Facebook Pixel Post Production Light Painting - Reader Tutorial

Post Production Light Painting – Reader Tutorial

Over in our forum one of our great members – mephotog.com.

Have you ever wondered how some photographers get perfectly lit shots but have light painting that needs a lot of darkness? It can be done easily in post production. While easy, there are many steps and the process is time consuming. As you practice and the steps become intuitive, you will speed up.

I will show you how to go from this:

light-painting.jpg

to this:

light-painting-1.jpg

Start by opening your image and creating a new blank layer. Then, from the tools, choose the pen tool. At the top, make sure you have selected paths and not shape layer or fill pixels. Start by drawing a few points, usually the fewer the better, where you want your light lines. I will show you how I did the light around the arm.

light-painting-2.jpg

Then, from the pen tool sub menu, choose the convert point tool. Start at the top by clicking on the end point and dragging with your line to make the path a smooth curve.

200905172024.jpg

Once you have a nice curve, choose the brush tool. Set it to size 40, the color white, and make sure you have shape dynamic and smoothing enabled.
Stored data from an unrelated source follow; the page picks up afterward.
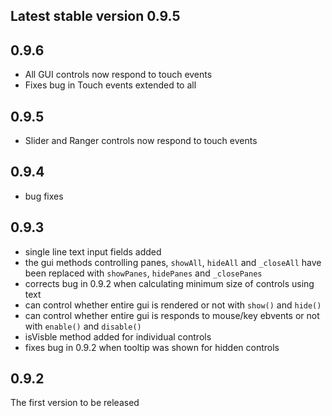 ## Latest stable version 0.9.5

## 0.9.6
* All GUI controls now respond to touch events
* Fixes bug in Touch events extended to all 

## 0.9.5
* Slider and Ranger controls now respond to touch events

## 0.9.4
* bug fixes

## 0.9.3
* single line text input fields added
* the gui methods controlling panes, `showAll`, `hideAll` and `_closeAll` have been replaced with `showPanes`, `hidePanes` and `_closePanes`
* corrects bug in 0.9.2 when calculating minimum size of controls using text
* can control whether entire gui is rendered or not with `show()` and `hide()`
* can control whether entire gui is responds to mouse/key ebvents or not with `enable()` and `disable()`
* isVisble method added for individual controls
* fixes bug in 0.9.2 when tooltip was shown for hidden controls

## 0.9.2
The first version to be released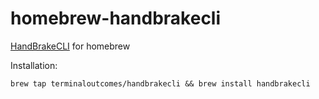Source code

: # homebrew-handbrakecli

[HandBrakeCLI](https://handbrake.fr/downloads2.php) for homebrew

Installation: 

    brew tap terminaloutcomes/handbrakecli && brew install handbrakecli
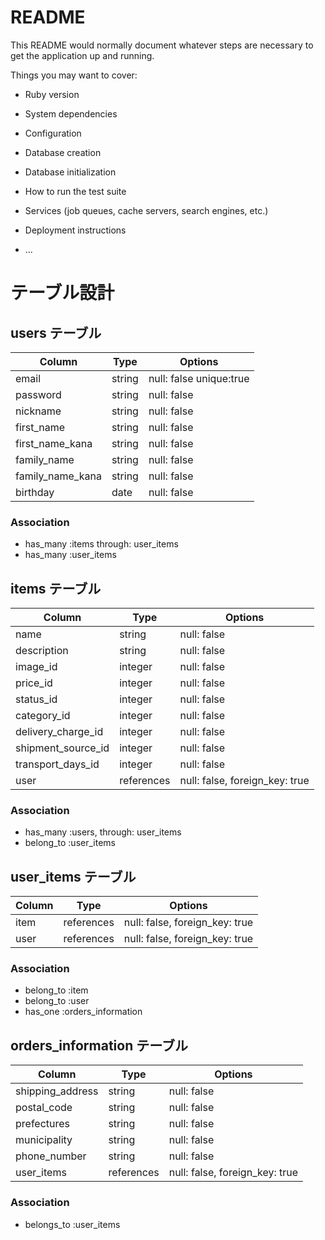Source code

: # README

This README would normally document whatever steps are necessary to get the
application up and running.

Things you may want to cover:

* Ruby version

* System dependencies

* Configuration

* Database creation

* Database initialization

* How to run the test suite

* Services (job queues, cache servers, search engines, etc.)

* Deployment instructions

* ...
# テーブル設計

## users テーブル

| Column           | Type       | Options                 |
| ---------------- | ---------- | ----------------------- |
| email            | string     | null: false unique:true |
| password         | string     | null: false             |
| nickname         | string     | null: false             |
| first_name       | string     | null: false             |
| first_name_kana  | string     | null: false             |
| family_name      | string     | null: false             |
| family_name_kana | string     | null: false             |
| birthday         | date       | null: false             |


### Association

- has_many :items through: user_items
- has_many :user_items


## items テーブル

| Column              | Type        | Options                        |
| --------------------| ----------- | ------------------------------ |
| name                | string      | null: false                    |
| description         | string      | null: false                    |
| image_id            | integer     | null: false                    |
| price_id            | integer     | null: false                    |
| status_id           | integer     | null: false                    |
| category_id         | integer     | null: false                    |
| delivery_charge_id  | integer     | null: false                    |
| shipment_source_id  | integer     | null: false                    |
| transport_days_id   | integer     | null: false                    |
| user                | references  | null: false, foreign_key: true |

### Association


- has_many :users, through: user_items
- belong_to :user_items




## user_items テーブル

| Column  | Type       | Options                        |
| ------- | ---------- | ------------------------------ |
| item    | references | null: false, foreign_key: true |
| user    | references | null: false, foreign_key: true |

### Association

- belong_to :item
- belong_to :user
- has_one :orders_information


## orders_information テーブル

| Column                 | Type        | Options                        |
| ---------------------- | ----------- | ------------------------------ |
| shipping_address       | string      | null: false                    |
| postal_code            | string      | null: false                    |
| prefectures            | string      | null: false                    |
| municipality           | string      | null: false                    |
| phone_number           | string      | null: false                    |
| user_items             | references  | null: false, foreign_key: true |



### Association

- belongs_to :user_items



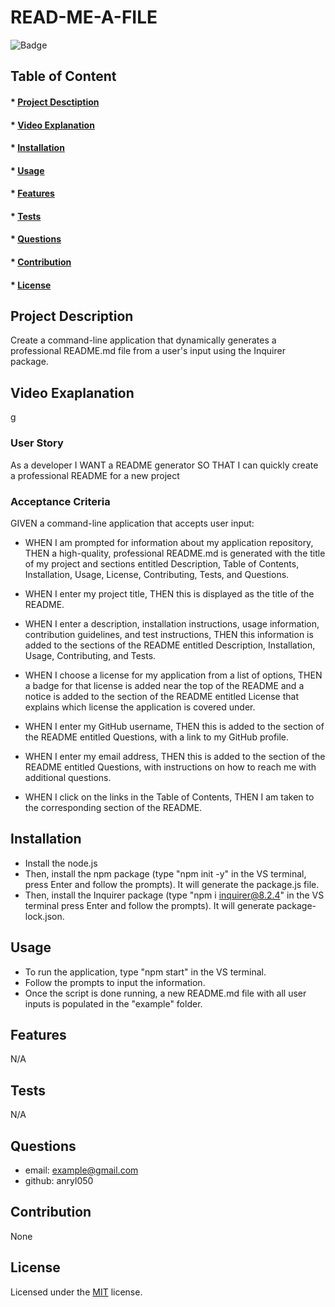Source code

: 

# READ-ME-A-FILE

![Badge](https://img.shields.io/badge/license-MIT-green?style=plastic&logo=appveyor)

## Table of Content
#### * [Project Desctiption](#description)
#### * [Video Explanation](#video)
#### * [Installation](#installation)
#### * [Usage](#usage)
#### * [Features](#features)
#### * [Tests](#tests)
#### * [Questions](#questions)
#### * [Contribution](#contribution)
#### * [License](#license)

## Project Description
Create a command-line application that dynamically generates a professional README.md file from a user's input using the Inquirer package. 

## Video Exaplanation
g

### User Story
As a developer
I WANT a README generator
SO THAT I can quickly create a professional README for a new project

### Acceptance Criteria
GIVEN a command-line application that accepts user input:

- WHEN I am prompted for information about my application repository, THEN a high-quality, professional README.md is generated with the title of my project and sections entitled Description, Table of Contents, Installation, Usage, License, Contributing, Tests, and Questions. 

- WHEN I enter my project title, THEN this is displayed as the title of the README.

- WHEN I enter a description, installation instructions, usage information, contribution guidelines, and test instructions, THEN this information is added to the sections of the README entitled Description, Installation, Usage, Contributing, and Tests.

- WHEN I choose a license for my application from a list of options, THEN a badge for that license is added near the top of the README and a notice is added to the section of the README entitled License that explains which license the application is covered under.

- WHEN I enter my GitHub username, THEN this is added to the section of the README entitled Questions, with a link to my GitHub profile.

- WHEN I enter my email address, THEN this is added to the section of the README entitled Questions, with instructions on how to reach me with additional questions.

- WHEN I click on the links in the Table of Contents, THEN I am taken to the corresponding section of the README.


## Installation
- Install the node.js 
- Then, install the npm package (type "npm init -y" in the VS terminal, press Enter and follow the prompts). It will generate the package.js file. 
- Then, install the Inquirer package (type "npm i inquirer@8.2.4" in the VS terminal press Enter and follow the prompts). It will generate package-lock.json.

## Usage
- To run the application, type "npm start" in the VS terminal. 
- Follow the prompts to input the information.
- Once the script is done running, a new README.md file with all user inputs is populated in the "example" folder. 

## Features
N/A

## Tests
N/A

## Questions
- email: example@gmail.com
- github: anryl050

## Contribution
None

## License
Licensed under the [MIT](https://choosealicense.com/licenses/mit/) license.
light-painting-tutorial.jpg

Now you’re ready to make it glow. Choose your convert point tool again (actually many tools can be used for this step). With your new layer selected, right click on your image and choose stroke path. Make sure to choose simulate pressure then press okay.

light-painting-tutorial-1.jpg

If you notice any corners or spots that don’t look right, step back or undo and fix the curve with the direct selection tool.

Double click on your new layer (the one from the first step) to alter its layer style. Add an inner glow (your choice of colors) using a blend mode of linear light and size of 10 px. Add an outer glow (again, your choice of colors) using linear light and a size of 30 px.

light-painting-2.jpg

To make the light a little more interesting, we will alter the original curve a few times. Use the direct selection tool to click and drag your path in interesting ways. Reduce the brush size to 20 and stroke your path again.

light-painting-4.jpg

Repeat a few time with brush size 10 (3-4 times should do it) altering your curve slightly each time. You should end up with something like this.

light-paint.jpg

To make it appear to wrap around her arm, I use a layer mask. With the new layer selected, press the layer mask button at the bottom of the layers palette, or go to layers > layer mask > reveal all. Using a black brush, paint out the lights lines you want to be behind the arm.

light-paint-2.jpg

By the way, to get rid of that pesky path from showing, choose paths from the layers palette and click somewhere outside the selected path. If you want to save the path for future editing, double click on the layer and choose okay. Otherwise, when you start your next path, the first one will disappear.

lightpainting.jpg

You are now done with your first PP light painting line.

Make a new layer, new path and repeat the steps for all the light lines you want. Experiment with different shaped brushes and colors.